The long-standing state record is 4.5 inches but this hailstone which fell near Bethune is about 4.83 inches.

BETHUNE, Colo. — The Colorado Climate Center said a hailstone that fell Tuesday near Bethune might have broken the state's size record at 4.83 inches -- the long-standing state record is 4.5 inches.

"It is very cool. Yeah, we are definitely nerding out," said Becky Bolinger, the assistant state climatologist at the Colorado Climate Center at Colorado State University (CSU). She and her boss, state climatologist Russ Schumacher, were involved in Tuesday's measurements with NWS Goodland. 

"We kind of converged on that house, and we were just a bunch of excited scientists taking pictures," she said.

Measurements of the Tuesday hailstone are considered unofficial until CSU climatologists work with committee members from other agencies to consider social media photos and measurements along with other measurements, the National Weather Service, Goodland tweeted.

The National Weather Service and Colorado Climate Center, along with some federal agencies, will meet to discuss the hailstone's measurements before updating any official records.

Bolinger said the family who found the hail was lucky: there didn't appear to be any significant property damage from the storm, despite the large hailstones that fell into their yard.

"This is the best way to get a record," Bolinger joked. "Have something amazingly big fall on your property but not cause any damage."

RELATED: Is this the biggest hail ever in Colorado? State record possible

Schumacher, the state climatologist, said researchers with the insurance industry may also wish to study the hailstone, and could possibly make a 3D printed replica.
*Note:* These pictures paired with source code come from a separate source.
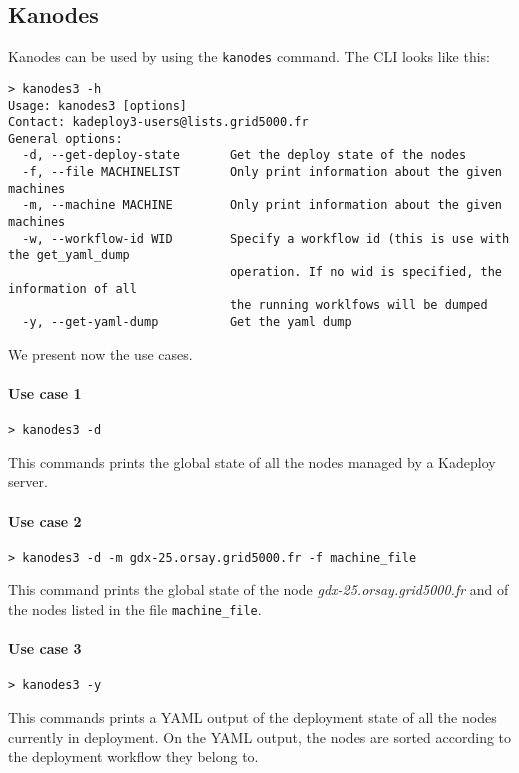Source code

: \documentclass[a4wide,10pt,oneside]{book}
\begin{document}
\subsection{Kanodes}\label{sec:kanodes}
Kanodes can be used by using the \texttt{kanodes} command. The CLI looks like this:
\begin{small}
\begin{verbatim}
> kanodes3 -h
Usage: kanodes3 [options]
Contact: kadeploy3-users@lists.grid5000.fr
General options:
  -d, --get-deploy-state       Get the deploy state of the nodes
  -f, --file MACHINELIST       Only print information about the given machines
  -m, --machine MACHINE        Only print information about the given machines
  -w, --workflow-id WID        Specify a workflow id (this is use with the get_yaml_dump 
                               operation. If no wid is specified, the information of all
                               the running worklfows will be dumped
  -y, --get-yaml-dump          Get the yaml dump
\end{verbatim}
\end{small}

We present now the use cases.
\paragraph{Use case 1}
\begin{verbatim}
> kanodes3 -d
\end{verbatim}
This commands prints the global state of all the nodes managed by a Kadeploy server.

\paragraph{Use case 2}
\begin{verbatim}
> kanodes3 -d -m gdx-25.orsay.grid5000.fr -f machine_file
\end{verbatim}
This command prints the global state of the node \textit{gdx-25.orsay.grid5000.fr} and of the nodes listed in the file \texttt{machine\_file}.

\paragraph{Use case 3}
\begin{verbatim}
> kanodes3 -y
\end{verbatim}
This commands prints a YAML output of the deployment state of all the nodes currently in deployment. On the YAML output, the nodes are sorted according to the deployment workflow they belong to.
\end{document}
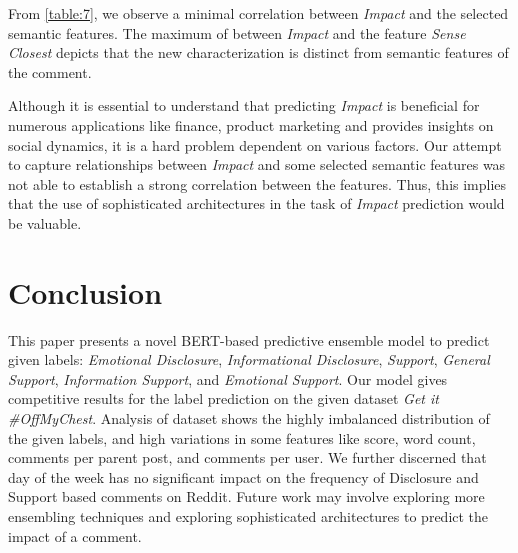 \documentclass[runningheads]{llncs}
\begin{document}
\begin{table}[]
\centering
{}
\caption{The relationship between Semantic Features and Impact, as represented by Pearson correlation coefficient, .}
\label{table:7}
\end{table}

From \autoref{table:7}, we observe a minimal correlation between \textit{Impact} and the selected semantic features. The maximum  of  between \textit{Impact} and the feature \textit{Sense Closest}\cite{HumorRecognitionPaper} depicts that the new characterization is distinct from semantic features of the comment. 

Although it is essential to understand that predicting \textit{Impact} is beneficial for numerous applications like finance, product marketing and provides insights on social dynamics, it is a hard problem dependent on various factors. Our attempt to capture relationships between \textit{Impact} and some selected semantic features was not able to establish a strong correlation between the features. Thus, this implies that the use of sophisticated architectures in the task of \textit{Impact} prediction would be valuable. 

\section{Conclusion}
This paper presents a novel BERT-based predictive ensemble model to predict given labels: \textit{Emotional Disclosure}, \textit{Informational Disclosure}, \textit{Support}, \textit{General Support}, \textit{Information Support}, and \textit{Emotional Support}. Our model gives competitive results for the label prediction on the given dataset \textit{Get it \#OffMyChest}. Analysis of dataset shows the highly imbalanced distribution of the given labels, and high variations in some features like score, word count, comments per parent post, and comments per user. We further discerned that day of the week has no significant impact on the frequency of Disclosure and Support based comments on Reddit. Future work may involve exploring more ensembling techniques and exploring sophisticated architectures to predict the impact of a comment.



\end{document}
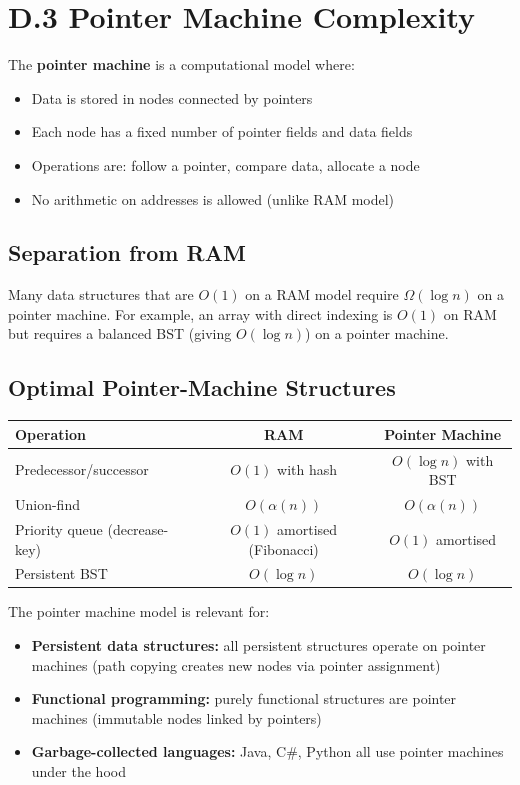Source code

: \section{D.3 Pointer Machine Complexity}
\label{sec:pointer-machine}

The \textbf{pointer machine} is a computational model where:
\begin{itemize}
    \item Data is stored in nodes connected by pointers
    \item Each node has a fixed number of pointer fields and data fields
    \item Operations are: follow a pointer, compare data, allocate a node
    \item No arithmetic on addresses is allowed (unlike RAM model)
\end{itemize}

\subsection{Separation from RAM}

Many data structures that are $O(1)$ on a RAM model require $\Omega(\log n)$ on a pointer machine. For example, an array with direct indexing is $O(1)$ on RAM but requires a balanced BST (giving $O(\log n)$) on a pointer machine.

\subsection{Optimal Pointer-Machine Structures}

\begin{center}
\begin{tabular}{lcc}
\toprule
Operation & RAM & Pointer Machine \\
\midrule
Predecessor/successor & $O(1)$ with hash & $O(\log n)$ with BST \\
Union-find & $O(\alpha(n))$ & $O(\alpha(n))$ \\
Priority queue (decrease-key) & $O(1)$ amortised (Fibonacci) & $O(1)$ amortised \\
Persistent BST & $O(\log n)$ & $O(\log n)$ \\
\bottomrule
\end{tabular}
\end{center}

The pointer machine model is relevant for:
\begin{itemize}
    \item \textbf{Persistent data structures:} all persistent structures operate on pointer machines (path copying creates new nodes via pointer assignment)
    \item \textbf{Functional programming:} purely functional structures are pointer machines (immutable nodes linked by pointers)
    \item \textbf{Garbage-collected languages:} Java, C\#, Python all use pointer machines under the hood
\end{itemize}

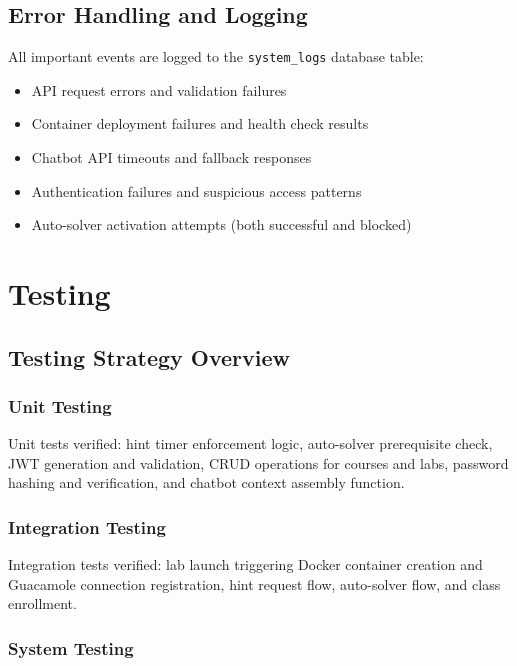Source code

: \documentclass[12pt,a4paper]{report}
\begin{document}
\subsection{Error Handling and Logging}

All important events are logged to the \texttt{system\_logs} database table:
\begin{itemize}
  \item API request errors and validation failures
  \item Container deployment failures and health check results
  \item Chatbot API timeouts and fallback responses
  \item Authentication failures and suspicious access patterns
  \item Auto-solver activation attempts (both successful and blocked)
\end{itemize}

\section{Testing}

\subsection{Testing Strategy Overview}

\subsubsection{Unit Testing}

Unit tests verified: hint timer enforcement logic, auto-solver prerequisite check, JWT generation and
validation, CRUD operations for courses and labs, password hashing and verification, and chatbot
context assembly function.

\subsubsection{Integration Testing}

Integration tests verified: lab launch triggering Docker container creation and Guacamole connection
registration, hint request flow, auto-solver flow, and class enrollment.

\subsubsection{System Testing}
\end{document}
The Colorado Climate Center said they would consider a well-photographed hailstone with a proper measurement as enough documentation for a record review, but if you think you’ve got a record-breaker on your hands, you can put it in a plastic bag, and store it in the freezer until experts can inspect it for themselves.

That state record of 4.5 inches has been verified 20 times, the last time being July 2011. It’s happened three times in the month of August.